If Michigan can hold on to Underwood, Marshall, freshman wide receiver Andrew Marsh, offensive tackle Andrew Babalola and a few other young stars, the Wolverines should be able to retool quickly under Whittingham. And even if they lose a few players, as they inevitably will, this shouldn’t be the complete meltdown that some Michigan fans feared when the transfer portal was looming and Michigan didn’t have a coach.
“This isn’t a rebuild at all,” Poggi said. “I think that would be short-changing the kids and where they are. I think coach Whittingham is going to do a fantastic job here. … I think he is going to find a very, very full cupboard, a bunch of very willing kids that are just great kids.”
Even if the core of the team returns, Michigan will look significantly different next season. The sense of finality hung over the locker room as players said goodbye to coordinators and position coaches, most of whom will be looking for new jobs.
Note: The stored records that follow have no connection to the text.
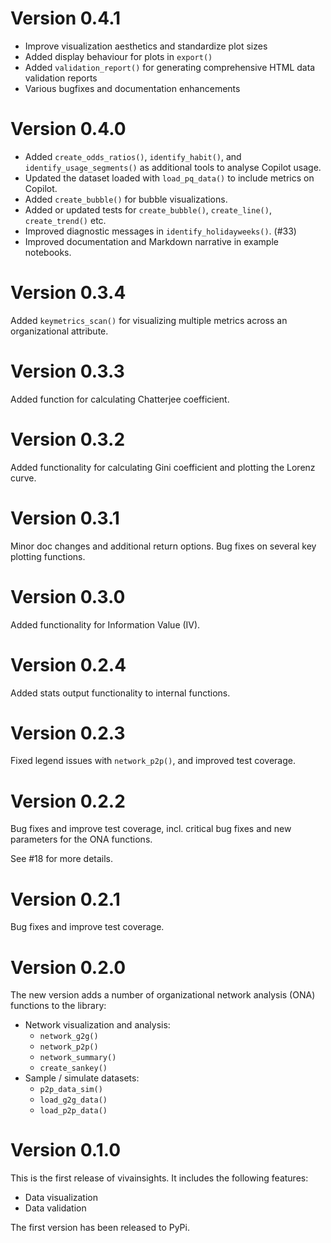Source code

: # Version 0.4.1

- Improve visualization aesthetics and standardize plot sizes
- Added display behaviour for plots in `export()`
- Added `validation_report()` for generating comprehensive HTML data validation reports
- Various bugfixes and documentation enhancements

# Version 0.4.0

- Added `create_odds_ratios()`, `identify_habit()`, and `identify_usage_segments()` as additional tools to analyse Copilot usage.
- Updated the dataset loaded with `load_pq_data()` to include metrics on Copilot.
- Added `create_bubble()` for bubble visualizations.
- Added or updated tests for `create_bubble()`, `create_line()`, `create_trend()` etc. 
- Improved diagnostic messages in `identify_holidayweeks()`. (#33)
- Improved documentation and Markdown narrative in example notebooks.

# Version 0.3.4

Added `keymetrics_scan()` for visualizing multiple metrics across an organizational attribute.

# Version 0.3.3

Added function for calculating Chatterjee coefficient.

# Version 0.3.2

Added functionality for calculating Gini coefficient and plotting the Lorenz curve.

# Version 0.3.1

Minor doc changes and additional return options. 
Bug fixes on several key plotting functions.

# Version 0.3.0

Added functionality for Information Value (IV).

# Version 0.2.4

Added stats output functionality to internal functions.

# Version 0.2.3

Fixed legend issues with `network_p2p()`, and improved test coverage. 

# Version 0.2.2

Bug fixes and improve test coverage, incl. critical bug fixes and new parameters for the ONA functions. 

See #18 for more details.

# Version 0.2.1

Bug fixes and improve test coverage.

# Version 0.2.0

The new version adds a number of organizational network analysis (ONA) functions to the library: 

- Network visualization and analysis:
    - `network_g2g()`
    - `network_p2p()`
    - `network_summary()`
    - `create_sankey()`
- Sample / simulate datasets: 
    - `p2p_data_sim()`
    - `load_g2g_data()`
    - `load_p2p_data()`

# Version 0.1.0

This is the first release of vivainsights. It includes the following features:

- Data visualization
- Data validation

The first version has been released to PyPi.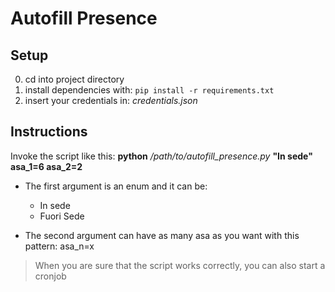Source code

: # Autofill Presence

## Setup

0. cd into project directory
1. install dependencies with: `pip install -r requirements.txt` 
2. insert your credentials in: *credentials.json*

## Instructions
Invoke the script like this: **python** */path/to/autofill_presence.py* **"In sede" asa_1=6 asa_2=2**

 - The first argument is an enum and it can be:
	 - In sede
	 - Fuori Sede

- The second argument can have as many asa as you want with this pattern: asa_n=x

> When you are sure that the script works correctly, you can also start a cronjob
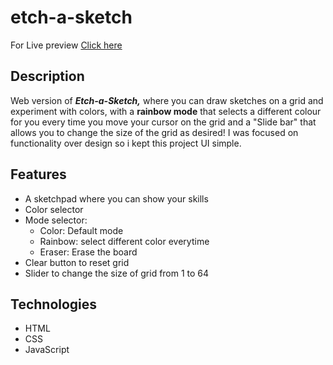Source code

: # etch-a-sketch

For Live preview [Click here](https://himesh9512.github.io/etch-a-sketch)

## Description
Web version of ***Etch-a-Sketch,*** where you can draw sketches on a grid and experiment with colors, with a **rainbow mode** that selects a different colour for you every time you move your cursor on the grid and a "Slide bar" that allows you to change the size of the grid as desired! I was focused on functionality over design so i kept this project UI simple. 

## Features

- A sketchpad where you can show your skills
- Color selector
- Mode selector:
  - Color: Default mode
  - Rainbow: select different color everytime
  - Eraser: Erase the board
- Clear button to reset grid
- Slider to change the size of grid from 1 to 64

## Technologies

+ HTML
+ CSS
+ JavaScript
As brutal as the past month was at Michigan, it had a galvanizing effect on the people who lived through it.
For all intents and purposes, Michigan’s season has been over since late November. Now it’s really over. The Citrus Bowl was mostly a formality on the way to whatever Michigan is becoming under Whittingham, but the Wolverines still managed to show up. Now it’s on to whatever comes next.
“Any year, the bowl game is always the last time you get to play with your team,” linebacker Cole Sullivan said. “We know it’s going to be different next year.”